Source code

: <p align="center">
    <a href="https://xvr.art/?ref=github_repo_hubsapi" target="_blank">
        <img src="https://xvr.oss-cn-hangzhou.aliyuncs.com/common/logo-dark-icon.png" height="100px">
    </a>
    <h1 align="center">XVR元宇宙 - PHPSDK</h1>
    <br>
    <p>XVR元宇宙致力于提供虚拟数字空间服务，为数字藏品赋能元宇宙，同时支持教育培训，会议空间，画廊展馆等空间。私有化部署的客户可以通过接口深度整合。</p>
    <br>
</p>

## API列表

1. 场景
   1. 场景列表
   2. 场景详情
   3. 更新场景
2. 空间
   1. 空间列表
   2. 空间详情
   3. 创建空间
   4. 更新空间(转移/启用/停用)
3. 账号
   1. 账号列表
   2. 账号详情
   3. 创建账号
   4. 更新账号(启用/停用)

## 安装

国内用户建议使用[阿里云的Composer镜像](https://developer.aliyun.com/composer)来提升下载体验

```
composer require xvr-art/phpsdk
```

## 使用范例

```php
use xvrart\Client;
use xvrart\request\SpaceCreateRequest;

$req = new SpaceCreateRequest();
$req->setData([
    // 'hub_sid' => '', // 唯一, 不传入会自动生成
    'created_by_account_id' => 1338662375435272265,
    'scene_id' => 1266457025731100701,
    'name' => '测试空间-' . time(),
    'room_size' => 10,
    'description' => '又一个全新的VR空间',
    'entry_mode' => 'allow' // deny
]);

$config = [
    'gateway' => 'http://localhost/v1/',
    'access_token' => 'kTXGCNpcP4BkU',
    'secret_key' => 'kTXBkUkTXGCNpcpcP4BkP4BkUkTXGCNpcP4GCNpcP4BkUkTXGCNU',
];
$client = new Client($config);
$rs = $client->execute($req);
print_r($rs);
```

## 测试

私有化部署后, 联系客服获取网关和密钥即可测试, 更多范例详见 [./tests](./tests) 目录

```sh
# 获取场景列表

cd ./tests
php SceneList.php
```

[Work task]: From the records, copy every line that has the string "center" in it.

[Reply]:
: <p align="center">
    <h1 align="center">XVR元宇宙 - PHPSDK</h1>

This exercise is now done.